About the person

The challenge

In 2023, renewable energy sources already contributed 52 per cent to the gross electricity generation in Germany. More than half of this was provided by the use of wind energy, the share of which is expected to increase further in the years to come. In this context, offshore wind energy, which according to European plans is to form the backbone of CO2-neutral electricity generation by 2050, will explicitly come into focus. An expansion to the targeted 450 GW of installed capacity in Europe, however, requires a continued reduction in electricity generation costs, which are significantly lower compared to conventional energy sources – but a direct comparison with the more cost-effective onshore wind energy shows that this is the key challenge.

From the lecture

The advantages of offshore wind energy compared to its onshore counterpart are obvious. In particular, higher wind speeds are consistently available at sea than on land, which means that a reliable generation of electricity from wind energy can be guaranteed there – even during dark doldrums on land.

A variety of different approaches are used to reduce the costs of the turbines in order to enable more economical electricity generation.
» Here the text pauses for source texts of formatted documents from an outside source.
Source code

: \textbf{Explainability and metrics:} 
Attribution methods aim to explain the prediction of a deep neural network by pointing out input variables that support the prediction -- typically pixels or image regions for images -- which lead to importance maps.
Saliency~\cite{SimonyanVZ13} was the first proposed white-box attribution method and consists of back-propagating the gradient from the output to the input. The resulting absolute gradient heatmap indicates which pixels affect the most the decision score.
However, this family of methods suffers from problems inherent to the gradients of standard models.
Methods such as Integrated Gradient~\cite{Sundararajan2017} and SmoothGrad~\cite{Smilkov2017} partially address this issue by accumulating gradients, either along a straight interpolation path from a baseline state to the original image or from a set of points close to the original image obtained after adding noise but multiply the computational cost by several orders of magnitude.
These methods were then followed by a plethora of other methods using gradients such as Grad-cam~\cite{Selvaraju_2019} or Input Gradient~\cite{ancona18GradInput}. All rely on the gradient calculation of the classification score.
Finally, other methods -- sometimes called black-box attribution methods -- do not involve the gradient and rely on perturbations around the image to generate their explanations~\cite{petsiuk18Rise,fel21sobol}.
As the output of wind turbines increases quadratically with the rotor diameter and installation times and logistics are faster and cheaper in relation to output, the size of new turbines has been continuously increasing for years. Additional concepts include the monitoring of structural behaviour by means of sensors, which enable damage to be detected at an early stage. This allows the systems to be maintained depending on their condition and their operation to be regulated accordingly. Simulation models can support the systems over their service lifetime as so-called digital twins. The simulation data can be constantly re-validated using the data from the real turbine in order to obtain a better model. As the service life of wind turbines is mostly designed for 20 to 25 years based on a conservative calculation, the models based on real data enable the service life to be recalculated after 15 to 20 years.
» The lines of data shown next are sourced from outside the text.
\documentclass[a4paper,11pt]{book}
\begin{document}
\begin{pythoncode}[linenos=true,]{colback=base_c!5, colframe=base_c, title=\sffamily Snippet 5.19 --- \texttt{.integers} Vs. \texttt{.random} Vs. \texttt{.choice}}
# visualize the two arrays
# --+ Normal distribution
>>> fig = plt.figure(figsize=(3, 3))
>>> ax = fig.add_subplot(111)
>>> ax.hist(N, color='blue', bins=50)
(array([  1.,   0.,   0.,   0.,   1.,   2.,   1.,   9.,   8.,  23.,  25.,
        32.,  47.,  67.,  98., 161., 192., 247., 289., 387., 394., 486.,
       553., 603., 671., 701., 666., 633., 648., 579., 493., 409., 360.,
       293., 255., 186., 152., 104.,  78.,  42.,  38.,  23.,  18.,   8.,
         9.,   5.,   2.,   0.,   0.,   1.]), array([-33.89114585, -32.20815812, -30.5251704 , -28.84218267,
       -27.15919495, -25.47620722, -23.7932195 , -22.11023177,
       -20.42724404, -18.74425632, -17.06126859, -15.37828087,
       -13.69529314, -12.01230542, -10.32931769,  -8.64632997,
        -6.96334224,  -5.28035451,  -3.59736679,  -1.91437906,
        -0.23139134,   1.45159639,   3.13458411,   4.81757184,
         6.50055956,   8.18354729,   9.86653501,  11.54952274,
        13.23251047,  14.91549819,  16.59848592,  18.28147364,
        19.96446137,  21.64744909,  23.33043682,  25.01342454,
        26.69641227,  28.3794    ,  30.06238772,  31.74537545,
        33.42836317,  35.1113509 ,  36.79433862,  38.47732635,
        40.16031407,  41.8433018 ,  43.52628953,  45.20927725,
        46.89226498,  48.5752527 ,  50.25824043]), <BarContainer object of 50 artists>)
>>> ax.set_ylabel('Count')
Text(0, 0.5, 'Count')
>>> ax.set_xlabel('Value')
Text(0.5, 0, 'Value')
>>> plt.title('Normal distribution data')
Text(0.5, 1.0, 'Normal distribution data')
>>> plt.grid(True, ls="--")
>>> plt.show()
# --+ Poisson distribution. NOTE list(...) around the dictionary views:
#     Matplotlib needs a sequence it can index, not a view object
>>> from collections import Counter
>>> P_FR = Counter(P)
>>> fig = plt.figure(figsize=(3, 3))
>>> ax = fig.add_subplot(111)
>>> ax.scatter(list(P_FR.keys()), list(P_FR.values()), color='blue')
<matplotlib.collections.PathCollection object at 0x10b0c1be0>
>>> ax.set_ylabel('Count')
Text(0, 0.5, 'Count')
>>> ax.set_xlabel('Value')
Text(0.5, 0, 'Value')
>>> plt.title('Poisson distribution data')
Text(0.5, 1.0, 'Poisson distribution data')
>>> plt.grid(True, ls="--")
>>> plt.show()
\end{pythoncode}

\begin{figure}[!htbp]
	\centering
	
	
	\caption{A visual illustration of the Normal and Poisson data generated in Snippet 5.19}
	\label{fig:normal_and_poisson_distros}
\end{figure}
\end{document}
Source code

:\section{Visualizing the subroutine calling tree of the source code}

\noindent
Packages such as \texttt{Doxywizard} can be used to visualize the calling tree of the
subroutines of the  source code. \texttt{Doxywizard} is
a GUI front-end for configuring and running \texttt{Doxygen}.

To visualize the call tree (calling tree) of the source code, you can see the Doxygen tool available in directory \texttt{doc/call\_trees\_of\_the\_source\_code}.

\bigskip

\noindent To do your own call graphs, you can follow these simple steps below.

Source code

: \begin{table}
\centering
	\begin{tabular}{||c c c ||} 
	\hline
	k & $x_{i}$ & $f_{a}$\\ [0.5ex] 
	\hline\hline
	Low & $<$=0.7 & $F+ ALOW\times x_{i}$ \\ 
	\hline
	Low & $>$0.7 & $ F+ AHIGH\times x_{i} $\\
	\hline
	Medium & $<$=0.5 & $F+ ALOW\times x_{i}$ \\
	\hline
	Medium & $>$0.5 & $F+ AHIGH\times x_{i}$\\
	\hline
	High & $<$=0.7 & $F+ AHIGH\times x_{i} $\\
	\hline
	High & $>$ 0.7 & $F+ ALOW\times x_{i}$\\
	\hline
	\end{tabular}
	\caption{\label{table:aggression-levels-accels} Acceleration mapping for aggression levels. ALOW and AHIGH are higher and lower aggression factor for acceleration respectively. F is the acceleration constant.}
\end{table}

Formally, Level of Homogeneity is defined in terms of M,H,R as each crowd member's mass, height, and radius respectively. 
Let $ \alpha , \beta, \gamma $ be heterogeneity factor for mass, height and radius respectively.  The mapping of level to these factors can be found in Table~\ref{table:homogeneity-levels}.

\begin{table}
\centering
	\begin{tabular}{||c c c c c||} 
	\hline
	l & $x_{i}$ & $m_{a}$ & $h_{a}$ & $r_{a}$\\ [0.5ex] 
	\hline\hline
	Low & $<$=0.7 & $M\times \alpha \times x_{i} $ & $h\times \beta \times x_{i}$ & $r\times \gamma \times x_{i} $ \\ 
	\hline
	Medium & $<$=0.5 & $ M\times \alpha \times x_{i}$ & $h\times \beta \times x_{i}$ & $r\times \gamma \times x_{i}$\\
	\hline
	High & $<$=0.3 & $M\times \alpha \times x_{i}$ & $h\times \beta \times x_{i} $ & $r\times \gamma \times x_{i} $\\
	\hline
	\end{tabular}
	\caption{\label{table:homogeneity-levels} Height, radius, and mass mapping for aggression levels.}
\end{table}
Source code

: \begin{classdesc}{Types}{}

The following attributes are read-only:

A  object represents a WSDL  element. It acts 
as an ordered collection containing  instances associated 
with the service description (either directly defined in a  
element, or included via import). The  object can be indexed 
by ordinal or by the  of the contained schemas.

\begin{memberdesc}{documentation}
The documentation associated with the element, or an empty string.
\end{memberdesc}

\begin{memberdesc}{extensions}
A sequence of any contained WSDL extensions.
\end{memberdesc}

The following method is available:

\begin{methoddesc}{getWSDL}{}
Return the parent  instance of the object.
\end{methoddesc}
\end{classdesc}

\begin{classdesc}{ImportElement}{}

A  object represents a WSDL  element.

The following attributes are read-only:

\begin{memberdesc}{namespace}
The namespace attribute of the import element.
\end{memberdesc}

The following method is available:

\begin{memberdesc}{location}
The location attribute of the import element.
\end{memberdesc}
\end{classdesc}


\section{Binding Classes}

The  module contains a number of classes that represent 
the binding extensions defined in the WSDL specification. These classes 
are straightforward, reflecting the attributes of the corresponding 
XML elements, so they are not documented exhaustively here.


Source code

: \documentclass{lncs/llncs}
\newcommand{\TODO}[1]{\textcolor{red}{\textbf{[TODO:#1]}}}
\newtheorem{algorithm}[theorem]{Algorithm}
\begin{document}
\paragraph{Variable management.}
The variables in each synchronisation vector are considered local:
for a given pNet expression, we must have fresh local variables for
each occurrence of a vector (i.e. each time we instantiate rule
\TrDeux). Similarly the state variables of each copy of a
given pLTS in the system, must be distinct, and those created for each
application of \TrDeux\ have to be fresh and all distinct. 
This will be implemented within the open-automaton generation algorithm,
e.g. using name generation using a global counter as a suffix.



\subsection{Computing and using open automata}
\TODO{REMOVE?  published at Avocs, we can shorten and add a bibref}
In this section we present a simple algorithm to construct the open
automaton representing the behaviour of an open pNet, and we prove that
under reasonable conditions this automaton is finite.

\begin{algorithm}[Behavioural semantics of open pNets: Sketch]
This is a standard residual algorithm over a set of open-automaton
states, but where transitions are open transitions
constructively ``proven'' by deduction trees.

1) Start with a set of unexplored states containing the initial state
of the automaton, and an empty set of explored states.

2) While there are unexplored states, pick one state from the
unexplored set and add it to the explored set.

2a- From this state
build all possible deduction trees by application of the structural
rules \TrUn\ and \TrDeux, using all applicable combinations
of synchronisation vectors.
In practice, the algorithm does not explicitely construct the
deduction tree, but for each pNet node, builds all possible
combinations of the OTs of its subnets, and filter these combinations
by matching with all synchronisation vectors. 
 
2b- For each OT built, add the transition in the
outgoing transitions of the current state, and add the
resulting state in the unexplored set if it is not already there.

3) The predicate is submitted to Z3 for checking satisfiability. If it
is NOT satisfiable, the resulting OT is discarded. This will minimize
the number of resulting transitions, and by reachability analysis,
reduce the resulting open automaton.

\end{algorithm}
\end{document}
In most cases, it is possible to continue operating the systems for longer. Recalculation with the help of classic simulation models is extremely complex, as many different combinations of environmental conditions have to be simulated. More recent AI-based methods – so-called metamodels – learn the correlation between the input and output variables of the classic simulation model, such as wind speed and service life, and can then be used to replace it in order to save computing time.

Perspectives

The costs of offshore wind energy have already dropped significantly in the past few years. The realisation of the energy transition, especially through the expansion of offshore wind energy use, represents a multi-thematic challenge that has to be tackled through interdisciplinary cooperation between different disciplines such as engineering and computer science. An extended service life of the turbines and effective damage management through sensor-based structural monitoring and computer modelling provide a valuable contribution to this.